Uploading a Single File

You can upload a single file using the Upload Agent. In the following example, we upload a local file named my_file.txt to the project called "my_project".

$ ./ua --auth-token <TOKEN> --project my_project my_file.txt
Uploading file my_file.txt to file object file-xxxx
File "my_file.txt" was uploaded successfully. Closing…file-xxxx

Now, if the project's files are viewed from the web UI or via the command line using the dx ls command, there is a new file with the name my-file.txt.gz. Upload Agent automatically compressed the file my-file.txt and appended the .gz extension during upload.

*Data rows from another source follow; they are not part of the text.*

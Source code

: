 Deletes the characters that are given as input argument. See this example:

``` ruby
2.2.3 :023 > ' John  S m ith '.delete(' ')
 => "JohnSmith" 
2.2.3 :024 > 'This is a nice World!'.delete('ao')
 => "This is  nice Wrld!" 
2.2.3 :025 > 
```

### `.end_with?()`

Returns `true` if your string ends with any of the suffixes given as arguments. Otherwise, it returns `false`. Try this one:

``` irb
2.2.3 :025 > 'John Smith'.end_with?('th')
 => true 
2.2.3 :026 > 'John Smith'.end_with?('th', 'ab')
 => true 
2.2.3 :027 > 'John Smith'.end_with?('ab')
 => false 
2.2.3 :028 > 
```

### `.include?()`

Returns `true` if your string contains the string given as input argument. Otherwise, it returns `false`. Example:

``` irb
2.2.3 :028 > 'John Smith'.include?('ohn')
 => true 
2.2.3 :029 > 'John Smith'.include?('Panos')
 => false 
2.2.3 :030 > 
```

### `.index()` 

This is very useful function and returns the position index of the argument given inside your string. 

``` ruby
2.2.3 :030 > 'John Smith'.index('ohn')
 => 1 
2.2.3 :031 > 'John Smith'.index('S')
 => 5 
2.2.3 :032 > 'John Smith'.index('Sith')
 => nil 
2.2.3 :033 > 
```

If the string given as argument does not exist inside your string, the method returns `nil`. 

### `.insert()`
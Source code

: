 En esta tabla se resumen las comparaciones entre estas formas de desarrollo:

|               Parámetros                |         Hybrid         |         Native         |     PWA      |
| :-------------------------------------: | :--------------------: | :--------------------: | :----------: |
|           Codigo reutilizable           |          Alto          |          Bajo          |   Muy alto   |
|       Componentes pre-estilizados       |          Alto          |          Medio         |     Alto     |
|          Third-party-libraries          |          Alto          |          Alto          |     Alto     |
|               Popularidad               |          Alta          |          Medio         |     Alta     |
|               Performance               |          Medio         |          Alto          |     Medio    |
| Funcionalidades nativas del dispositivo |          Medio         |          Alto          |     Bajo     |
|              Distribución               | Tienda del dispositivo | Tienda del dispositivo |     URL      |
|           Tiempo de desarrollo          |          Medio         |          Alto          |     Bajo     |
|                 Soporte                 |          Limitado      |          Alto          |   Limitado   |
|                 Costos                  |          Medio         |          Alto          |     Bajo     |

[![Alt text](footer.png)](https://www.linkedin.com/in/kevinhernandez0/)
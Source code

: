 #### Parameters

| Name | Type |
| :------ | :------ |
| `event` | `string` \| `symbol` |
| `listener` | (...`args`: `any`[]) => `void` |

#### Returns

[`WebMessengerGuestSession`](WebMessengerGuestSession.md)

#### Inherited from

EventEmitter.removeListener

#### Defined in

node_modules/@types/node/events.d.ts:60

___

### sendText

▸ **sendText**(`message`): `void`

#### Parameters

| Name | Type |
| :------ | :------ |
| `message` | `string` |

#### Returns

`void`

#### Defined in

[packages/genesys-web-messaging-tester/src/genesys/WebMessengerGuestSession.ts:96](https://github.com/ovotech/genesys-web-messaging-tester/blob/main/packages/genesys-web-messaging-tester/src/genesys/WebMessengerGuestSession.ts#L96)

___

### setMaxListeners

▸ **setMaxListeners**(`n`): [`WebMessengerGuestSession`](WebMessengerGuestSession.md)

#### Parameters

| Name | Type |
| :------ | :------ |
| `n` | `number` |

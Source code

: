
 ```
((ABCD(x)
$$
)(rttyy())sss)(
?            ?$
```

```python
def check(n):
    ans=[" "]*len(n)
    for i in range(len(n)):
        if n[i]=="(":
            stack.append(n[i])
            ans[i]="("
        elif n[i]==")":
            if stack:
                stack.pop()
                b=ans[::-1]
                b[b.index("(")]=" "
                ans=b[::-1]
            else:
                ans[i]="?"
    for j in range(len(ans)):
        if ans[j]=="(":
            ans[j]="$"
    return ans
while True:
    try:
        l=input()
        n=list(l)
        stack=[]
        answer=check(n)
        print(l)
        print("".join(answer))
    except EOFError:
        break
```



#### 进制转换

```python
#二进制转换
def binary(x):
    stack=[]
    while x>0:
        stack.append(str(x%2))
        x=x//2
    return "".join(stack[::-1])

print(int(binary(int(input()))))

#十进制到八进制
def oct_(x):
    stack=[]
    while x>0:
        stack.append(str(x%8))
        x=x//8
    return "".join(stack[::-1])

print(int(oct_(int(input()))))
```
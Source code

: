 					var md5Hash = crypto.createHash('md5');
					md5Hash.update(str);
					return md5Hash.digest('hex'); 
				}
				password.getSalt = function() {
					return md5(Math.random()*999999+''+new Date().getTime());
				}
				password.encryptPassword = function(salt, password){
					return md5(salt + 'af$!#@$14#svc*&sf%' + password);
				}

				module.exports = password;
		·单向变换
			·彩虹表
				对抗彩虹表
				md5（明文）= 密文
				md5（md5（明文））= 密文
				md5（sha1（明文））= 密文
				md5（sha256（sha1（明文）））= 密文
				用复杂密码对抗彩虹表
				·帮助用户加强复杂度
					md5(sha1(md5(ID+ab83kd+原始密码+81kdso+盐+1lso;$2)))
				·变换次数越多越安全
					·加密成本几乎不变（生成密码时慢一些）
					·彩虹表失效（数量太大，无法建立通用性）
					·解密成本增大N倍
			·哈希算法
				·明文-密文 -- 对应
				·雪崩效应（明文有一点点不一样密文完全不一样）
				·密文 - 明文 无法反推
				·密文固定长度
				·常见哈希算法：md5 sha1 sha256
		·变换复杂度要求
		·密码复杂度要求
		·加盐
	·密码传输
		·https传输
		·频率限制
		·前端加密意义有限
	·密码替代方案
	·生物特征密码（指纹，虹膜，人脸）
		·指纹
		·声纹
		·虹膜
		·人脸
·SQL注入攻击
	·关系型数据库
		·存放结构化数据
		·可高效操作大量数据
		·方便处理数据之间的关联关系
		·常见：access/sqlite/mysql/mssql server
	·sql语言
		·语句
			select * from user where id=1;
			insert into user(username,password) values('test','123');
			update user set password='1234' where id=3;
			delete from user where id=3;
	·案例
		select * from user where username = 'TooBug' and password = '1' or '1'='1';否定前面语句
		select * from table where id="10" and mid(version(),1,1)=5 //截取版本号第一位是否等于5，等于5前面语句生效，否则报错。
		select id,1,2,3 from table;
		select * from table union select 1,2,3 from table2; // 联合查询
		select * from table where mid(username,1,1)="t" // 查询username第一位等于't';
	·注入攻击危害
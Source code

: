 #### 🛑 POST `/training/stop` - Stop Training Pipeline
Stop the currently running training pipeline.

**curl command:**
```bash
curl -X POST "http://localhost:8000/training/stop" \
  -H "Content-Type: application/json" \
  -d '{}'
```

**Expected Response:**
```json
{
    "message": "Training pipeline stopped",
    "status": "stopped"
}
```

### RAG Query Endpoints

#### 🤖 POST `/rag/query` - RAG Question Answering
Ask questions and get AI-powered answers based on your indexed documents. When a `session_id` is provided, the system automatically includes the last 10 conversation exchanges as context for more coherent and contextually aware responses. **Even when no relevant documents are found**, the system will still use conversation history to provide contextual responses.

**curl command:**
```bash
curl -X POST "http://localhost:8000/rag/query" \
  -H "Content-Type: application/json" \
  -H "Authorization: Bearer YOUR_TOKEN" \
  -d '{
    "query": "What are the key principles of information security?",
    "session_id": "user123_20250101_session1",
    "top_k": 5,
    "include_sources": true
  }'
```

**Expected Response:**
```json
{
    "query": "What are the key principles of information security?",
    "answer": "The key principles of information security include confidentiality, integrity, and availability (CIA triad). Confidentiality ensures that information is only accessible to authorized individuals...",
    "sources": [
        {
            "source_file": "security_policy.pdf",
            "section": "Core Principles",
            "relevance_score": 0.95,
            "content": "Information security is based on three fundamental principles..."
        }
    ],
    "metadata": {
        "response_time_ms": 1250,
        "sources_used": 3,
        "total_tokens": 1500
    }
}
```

Uploading Multiple Files to the Same Project

Upload Agent can upload multiple files to the same project. In the following example, we upload two local files, my_file_1.txt and my_file_2.txt, to the project "my_project".

$ ./ua --auth-token <TOKEN> --project my_project my_file_1.txt my_file_2.txt

Uploading file my_file_1.txt to file object file-xxxx
Uploading file my_file_2.txt to file object file-yyyy
File "my_file_1.txt" was uploaded successfully. Closing...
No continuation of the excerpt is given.